• Problem to work on:
Transcribe all of the data exactly, leaving nothing out.

::: Data to process :::

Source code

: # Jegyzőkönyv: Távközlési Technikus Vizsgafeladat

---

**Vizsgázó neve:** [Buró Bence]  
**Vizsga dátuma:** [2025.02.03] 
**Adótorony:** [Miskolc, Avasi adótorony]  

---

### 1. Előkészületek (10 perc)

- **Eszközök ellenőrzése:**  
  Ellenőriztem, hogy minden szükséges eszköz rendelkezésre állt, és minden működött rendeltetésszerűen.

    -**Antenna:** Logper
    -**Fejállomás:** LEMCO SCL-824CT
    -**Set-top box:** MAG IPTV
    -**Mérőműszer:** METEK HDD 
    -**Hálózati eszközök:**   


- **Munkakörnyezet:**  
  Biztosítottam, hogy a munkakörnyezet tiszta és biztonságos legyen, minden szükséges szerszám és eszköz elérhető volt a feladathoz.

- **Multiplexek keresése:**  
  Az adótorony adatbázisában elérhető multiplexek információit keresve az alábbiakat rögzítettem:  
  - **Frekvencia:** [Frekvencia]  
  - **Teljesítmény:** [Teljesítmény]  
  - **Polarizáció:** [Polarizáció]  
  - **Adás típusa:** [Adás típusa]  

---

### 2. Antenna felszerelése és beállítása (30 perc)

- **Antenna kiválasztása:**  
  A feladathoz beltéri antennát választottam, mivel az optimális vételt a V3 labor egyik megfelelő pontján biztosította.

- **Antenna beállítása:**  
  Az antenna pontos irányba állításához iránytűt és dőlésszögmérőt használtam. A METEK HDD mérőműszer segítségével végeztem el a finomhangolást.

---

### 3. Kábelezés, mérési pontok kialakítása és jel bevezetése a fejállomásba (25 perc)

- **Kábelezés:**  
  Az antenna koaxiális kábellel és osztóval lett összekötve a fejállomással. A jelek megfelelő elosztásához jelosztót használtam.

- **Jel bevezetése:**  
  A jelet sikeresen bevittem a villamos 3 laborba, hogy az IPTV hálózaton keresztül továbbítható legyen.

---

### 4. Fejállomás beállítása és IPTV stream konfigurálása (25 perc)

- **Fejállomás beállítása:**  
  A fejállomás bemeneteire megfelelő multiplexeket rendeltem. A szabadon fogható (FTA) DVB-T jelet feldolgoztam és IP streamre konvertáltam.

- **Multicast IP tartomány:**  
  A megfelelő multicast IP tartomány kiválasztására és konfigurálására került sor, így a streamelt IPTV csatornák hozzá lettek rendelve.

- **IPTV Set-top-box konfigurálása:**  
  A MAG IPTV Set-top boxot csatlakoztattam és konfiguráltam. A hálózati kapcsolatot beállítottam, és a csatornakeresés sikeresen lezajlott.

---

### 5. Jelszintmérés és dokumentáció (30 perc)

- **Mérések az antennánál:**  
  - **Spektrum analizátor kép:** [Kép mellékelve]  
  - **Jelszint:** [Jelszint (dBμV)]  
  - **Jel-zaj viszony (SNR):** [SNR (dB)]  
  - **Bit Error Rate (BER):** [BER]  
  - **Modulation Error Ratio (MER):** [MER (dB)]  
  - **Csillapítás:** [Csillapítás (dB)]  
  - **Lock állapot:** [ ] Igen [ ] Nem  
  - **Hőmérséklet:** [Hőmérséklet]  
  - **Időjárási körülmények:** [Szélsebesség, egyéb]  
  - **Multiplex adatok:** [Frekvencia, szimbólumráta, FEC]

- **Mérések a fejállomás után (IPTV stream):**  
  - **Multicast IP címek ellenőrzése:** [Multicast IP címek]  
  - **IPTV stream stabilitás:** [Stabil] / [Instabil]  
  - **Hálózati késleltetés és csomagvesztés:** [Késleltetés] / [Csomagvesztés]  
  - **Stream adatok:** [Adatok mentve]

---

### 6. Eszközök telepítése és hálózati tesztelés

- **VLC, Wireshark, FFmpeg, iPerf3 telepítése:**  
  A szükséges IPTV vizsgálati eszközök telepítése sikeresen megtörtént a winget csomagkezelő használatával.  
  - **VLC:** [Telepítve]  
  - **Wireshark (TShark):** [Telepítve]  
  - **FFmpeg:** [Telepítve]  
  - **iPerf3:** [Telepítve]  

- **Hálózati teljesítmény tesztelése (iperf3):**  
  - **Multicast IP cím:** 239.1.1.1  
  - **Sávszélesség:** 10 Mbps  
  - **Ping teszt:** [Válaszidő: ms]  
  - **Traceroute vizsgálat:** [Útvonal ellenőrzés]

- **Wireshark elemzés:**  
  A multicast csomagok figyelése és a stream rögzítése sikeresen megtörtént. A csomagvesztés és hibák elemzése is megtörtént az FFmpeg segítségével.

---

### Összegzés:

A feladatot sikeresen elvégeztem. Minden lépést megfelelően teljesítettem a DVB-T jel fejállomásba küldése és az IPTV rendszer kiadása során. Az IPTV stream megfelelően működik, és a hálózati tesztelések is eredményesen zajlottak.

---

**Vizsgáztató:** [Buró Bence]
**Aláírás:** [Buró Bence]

:::

• Response:
Source code

: # Jegyzőkönyv: Távközlési Technikus Vizsgafeladat

---

**Vizsgázó neve:** [Buró Bence]  
**Vizsga dátuma:** [2025.02.03] 
**Adótorony:** [Miskolc, Avasi adótorony]  

---

### 1. Előkészületek (10 perc)

- **Eszközök ellenőrzése:**  
  Ellenőriztem, hogy minden szükséges eszköz rendelkezésre állt, és minden működött rendeltetésszerűen.

    -**Antenna:** Logper
    -**Fejállomás:** LEMCO SCL-824CT
    -**Set-top box:** MAG IPTV
    -**Mérőműszer:** METEK HDD 
    -**Hálózati eszközök:**   


- **Munkakörnyezet:**  
  Biztosítottam, hogy a munkakörnyezet tiszta és biztonságos legyen, minden szükséges szerszám és eszköz elérhető volt a feladathoz.

- **Multiplexek keresése:**  
  Az adótorony adatbázisában elérhető multiplexek információit keresve az alábbiakat rögzítettem:  
  - **Frekvencia:** [Frekvencia]  
  - **Teljesítmény:** [Teljesítmény]  
  - **Polarizáció:** [Polarizáció]  
  - **Adás típusa:** [Adás típusa]  

---

### 2. Antenna felszerelése és beállítása (30 perc)

- **Antenna kiválasztása:**  
  A feladathoz beltéri antennát választottam, mivel az optimális vételt a V3 labor egyik megfelelő pontján biztosította.

- **Antenna beállítása:**  
  Az antenna pontos irányba állításához iránytűt és dőlésszögmérőt használtam. A METEK HDD mérőműszer segítségével végeztem el a finomhangolást.

---

### 3. Kábelezés, mérési pontok kialakítása és jel bevezetése a fejállomásba (25 perc)

- **Kábelezés:**  
  Az antenna koaxiális kábellel és osztóval lett összekötve a fejállomással. A jelek megfelelő elosztásához jelosztót használtam.

- **Jel bevezetése:**  
  A jelet sikeresen bevittem a villamos 3 laborba, hogy az IPTV hálózaton keresztül továbbítható legyen.

---

### 4. Fejállomás beállítása és IPTV stream konfigurálása (25 perc)

- **Fejállomás beállítása:**  
  A fejállomás bemeneteire megfelelő multiplexeket rendeltem. A szabadon fogható (FTA) DVB-T jelet feldolgoztam és IP streamre konvertáltam.

- **Multicast IP tartomány:**  
  A megfelelő multicast IP tartomány kiválasztására és konfigurálására került sor, így a streamelt IPTV csatornák hozzá lettek rendelve.

- **IPTV Set-top-box konfigurálása:**  
  A MAG IPTV Set-top boxot csatlakoztattam és konfiguráltam. A hálózati kapcsolatot beállítottam, és a csatornakeresés sikeresen lezajlott.

---

### 5. Jelszintmérés és dokumentáció (30 perc)

- **Mérések az antennánál:**  
  - **Spektrum analizátor kép:** [Kép mellékelve]  
  - **Jelszint:** [Jelszint (dBμV)]  
  - **Jel-zaj viszony (SNR):** [SNR (dB)]  
  - **Bit Error Rate (BER):** [BER]  
  - **Modulation Error Ratio (MER):** [MER (dB)]  
  - **Csillapítás:** [Csillapítás (dB)]  
  - **Lock állapot:** [ ] Igen [ ] Nem  
  - **Hőmérséklet:** [Hőmérséklet]  
  - **Időjárási körülmények:** [Szélsebesség, egyéb]  
  - **Multiplex adatok:** [Frekvencia, szimbólumráta, FEC]

- **Mérések a fejállomás után (IPTV stream):**  
  - **Multicast IP címek ellenőrzése:** [Multicast IP címek]  
  - **IPTV stream stabilitás:** [Stabil] / [Instabil]  
  - **Hálózati késleltetés és csomagvesztés:** [Késleltetés] / [Csomagvesztés]  
  - **Stream adatok:** [Adatok mentve]

---

### 6. Eszközök telepítése és hálózati tesztelés

- **VLC, Wireshark, FFmpeg, iPerf3 telepítése:**  
  A szükséges IPTV vizsgálati eszközök telepítése sikeresen megtörtént a winget csomagkezelő használatával.  
  - **VLC:** [Telepítve]  
  - **Wireshark (TShark):** [Telepítve]  
  - **FFmpeg:** [Telepítve]  
  - **iPerf3:** [Telepítve]  

- **Hálózati teljesítmény tesztelése (iperf3):**  
  - **Multicast IP cím:** 239.1.1.1  
  - **Sávszélesség:** 10 Mbps  
  - **Ping teszt:** [Válaszidő: ms]  
  - **Traceroute vizsgálat:** [Útvonal ellenőrzés]

- **Wireshark elemzés:**  
  A multicast csomagok figyelése és a stream rögzítése sikeresen megtörtént. A csomagvesztés és hibák elemzése is megtörtént az FFmpeg segítségével.

---

### Összegzés:

A feladatot sikeresen elvégeztem. Minden lépést megfelelően teljesítettem a DVB-T jel fejállomásba küldése és az IPTV rendszer kiadása során. Az IPTV stream megfelelően működik, és a hálózati tesztelések is eredményesen zajlottak.

---

**Vizsgáztató:** [Buró Bence]
**Aláírás:** [Buró Bence]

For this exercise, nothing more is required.